Segment Open
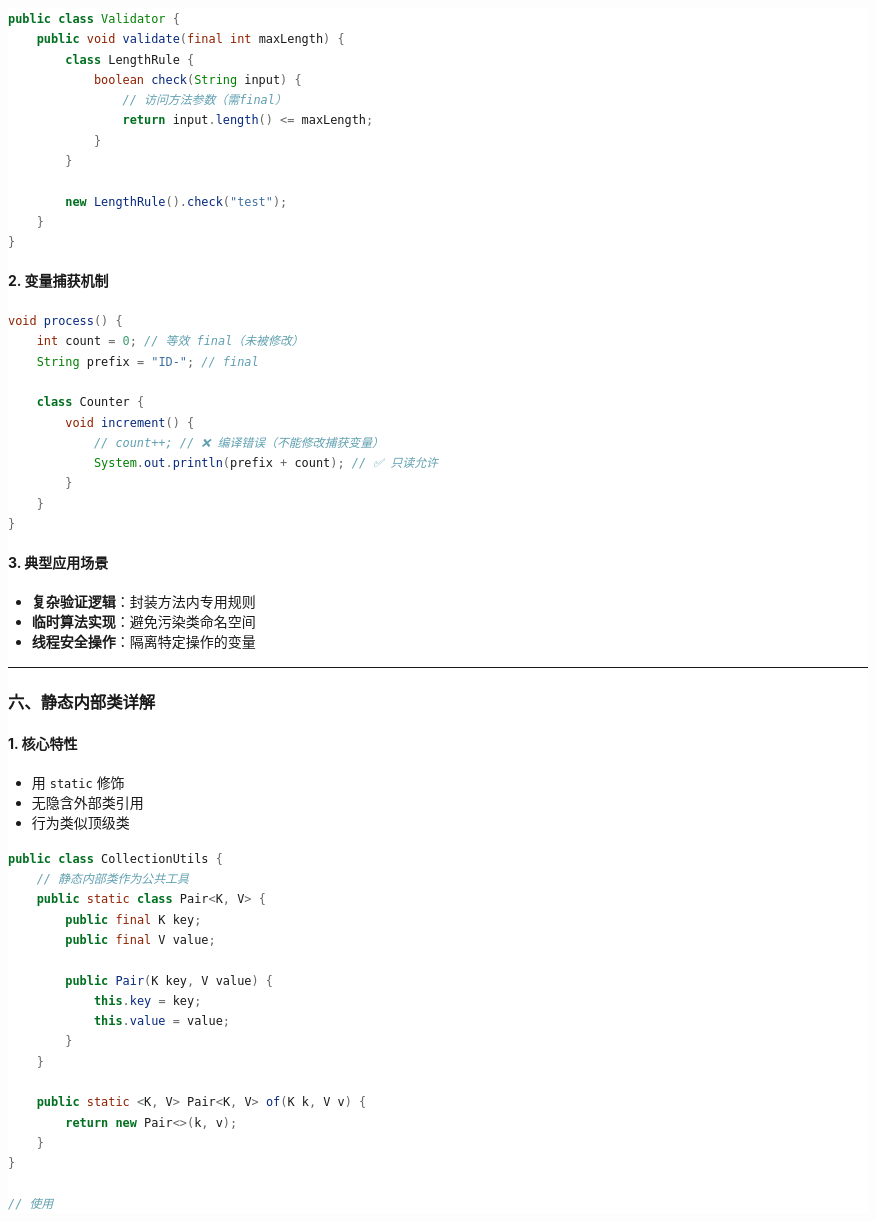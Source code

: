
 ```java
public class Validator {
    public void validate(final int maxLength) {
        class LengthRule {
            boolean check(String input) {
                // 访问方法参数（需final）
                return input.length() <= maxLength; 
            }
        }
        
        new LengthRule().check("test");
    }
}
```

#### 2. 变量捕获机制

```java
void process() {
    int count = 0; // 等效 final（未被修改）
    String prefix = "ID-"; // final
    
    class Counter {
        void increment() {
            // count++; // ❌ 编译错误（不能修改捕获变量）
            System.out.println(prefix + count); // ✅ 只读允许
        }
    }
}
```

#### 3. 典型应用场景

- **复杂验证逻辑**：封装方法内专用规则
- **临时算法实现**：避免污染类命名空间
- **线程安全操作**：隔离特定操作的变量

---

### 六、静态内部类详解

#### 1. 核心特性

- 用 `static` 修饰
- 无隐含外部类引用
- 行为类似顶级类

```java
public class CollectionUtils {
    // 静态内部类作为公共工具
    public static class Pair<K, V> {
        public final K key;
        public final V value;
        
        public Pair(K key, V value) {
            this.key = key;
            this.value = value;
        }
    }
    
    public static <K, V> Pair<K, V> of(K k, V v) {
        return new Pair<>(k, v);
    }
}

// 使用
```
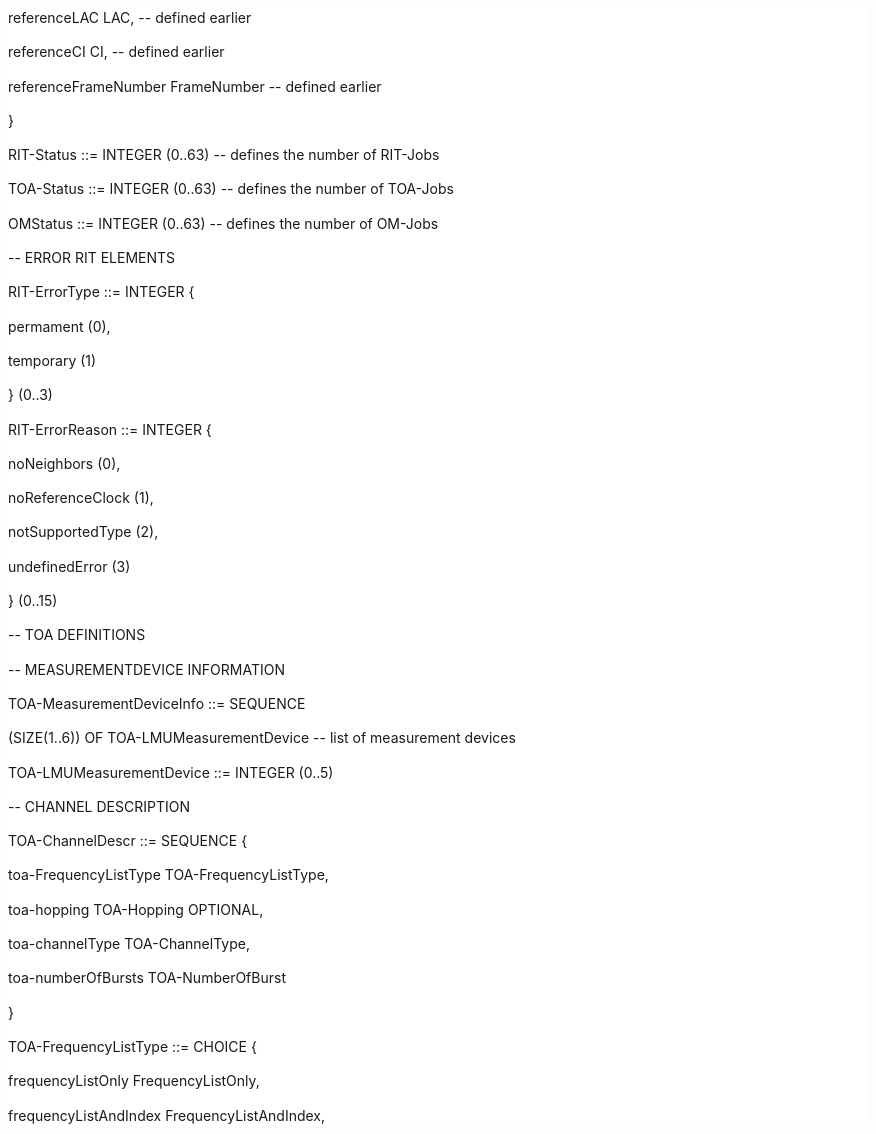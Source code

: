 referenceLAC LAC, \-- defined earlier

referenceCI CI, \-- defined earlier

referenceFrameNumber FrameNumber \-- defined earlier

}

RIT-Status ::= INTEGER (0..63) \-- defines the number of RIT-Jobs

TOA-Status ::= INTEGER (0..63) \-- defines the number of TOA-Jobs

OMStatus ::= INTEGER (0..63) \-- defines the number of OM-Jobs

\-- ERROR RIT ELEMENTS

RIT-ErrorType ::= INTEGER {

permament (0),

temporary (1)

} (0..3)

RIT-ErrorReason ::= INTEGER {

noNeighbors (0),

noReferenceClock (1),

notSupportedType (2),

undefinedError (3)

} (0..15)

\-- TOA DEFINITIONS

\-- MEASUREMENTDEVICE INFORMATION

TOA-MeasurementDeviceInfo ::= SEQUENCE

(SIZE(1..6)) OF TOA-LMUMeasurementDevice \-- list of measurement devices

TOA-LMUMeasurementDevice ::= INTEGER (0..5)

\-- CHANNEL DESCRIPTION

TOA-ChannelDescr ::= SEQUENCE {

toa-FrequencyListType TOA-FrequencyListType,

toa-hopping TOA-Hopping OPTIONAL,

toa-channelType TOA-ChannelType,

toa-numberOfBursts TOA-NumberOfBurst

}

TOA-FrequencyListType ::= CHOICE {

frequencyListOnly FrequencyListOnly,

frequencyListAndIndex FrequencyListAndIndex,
Segment Closed
- [What to produce] Exclude the images and reproduce the remaining data exactly.

- [Solution to this problem]
Source code

:
 ```java
public class Validator {
    public void validate(final int maxLength) {
        class LengthRule {
            boolean check(String input) {
                // 访问方法参数（需final）
                return input.length() <= maxLength; 
            }
        }
        
        new LengthRule().check("test");
    }
}
```

#### 2. 变量捕获机制

```java
void process() {
    int count = 0; // 等效 final（未被修改）
    String prefix = "ID-"; // final
    
    class Counter {
        void increment() {
            // count++; // ❌ 编译错误（不能修改捕获变量）
            System.out.println(prefix + count); // ✅ 只读允许
        }
    }
}
```

#### 3. 典型应用场景

- **复杂验证逻辑**：封装方法内专用规则
- **临时算法实现**：避免污染类命名空间
- **线程安全操作**：隔离特定操作的变量

---

### 六、静态内部类详解

#### 1. 核心特性

- 用 `static` 修饰
- 无隐含外部类引用
- 行为类似顶级类

```java
public class CollectionUtils {
    // 静态内部类作为公共工具
    public static class Pair<K, V> {
        public final K key;
        public final V value;
        
        public Pair(K key, V value) {
            this.key = key;
            this.value = value;
        }
    }
    
    public static <K, V> Pair<K, V> of(K k, V v) {
        return new Pair<>(k, v);
    }
}

// 使用
```
Source code

: referenceLAC LAC, \-- defined earlier

referenceCI CI, \-- defined earlier

referenceFrameNumber FrameNumber \-- defined earlier

}

RIT-Status ::= INTEGER (0..63) \-- defines the number of RIT-Jobs

TOA-Status ::= INTEGER (0..63) \-- defines the number of TOA-Jobs

OMStatus ::= INTEGER (0..63) \-- defines the number of OM-Jobs

\-- ERROR RIT ELEMENTS

RIT-ErrorType ::= INTEGER {

permament (0),

temporary (1)

} (0..3)

RIT-ErrorReason ::= INTEGER {

noNeighbors (0),

noReferenceClock (1),

notSupportedType (2),

undefinedError (3)

} (0..15)

\-- TOA DEFINITIONS

\-- MEASUREMENTDEVICE INFORMATION

TOA-MeasurementDeviceInfo ::= SEQUENCE

(SIZE(1..6)) OF TOA-LMUMeasurementDevice \-- list of measurement devices

TOA-LMUMeasurementDevice ::= INTEGER (0..5)

\-- CHANNEL DESCRIPTION

TOA-ChannelDescr ::= SEQUENCE {

toa-FrequencyListType TOA-FrequencyListType,

toa-hopping TOA-Hopping OPTIONAL,

toa-channelType TOA-ChannelType,

toa-numberOfBursts TOA-NumberOfBurst

}

TOA-FrequencyListType ::= CHOICE {

frequencyListOnly FrequencyListOnly,

frequencyListAndIndex FrequencyListAndIndex,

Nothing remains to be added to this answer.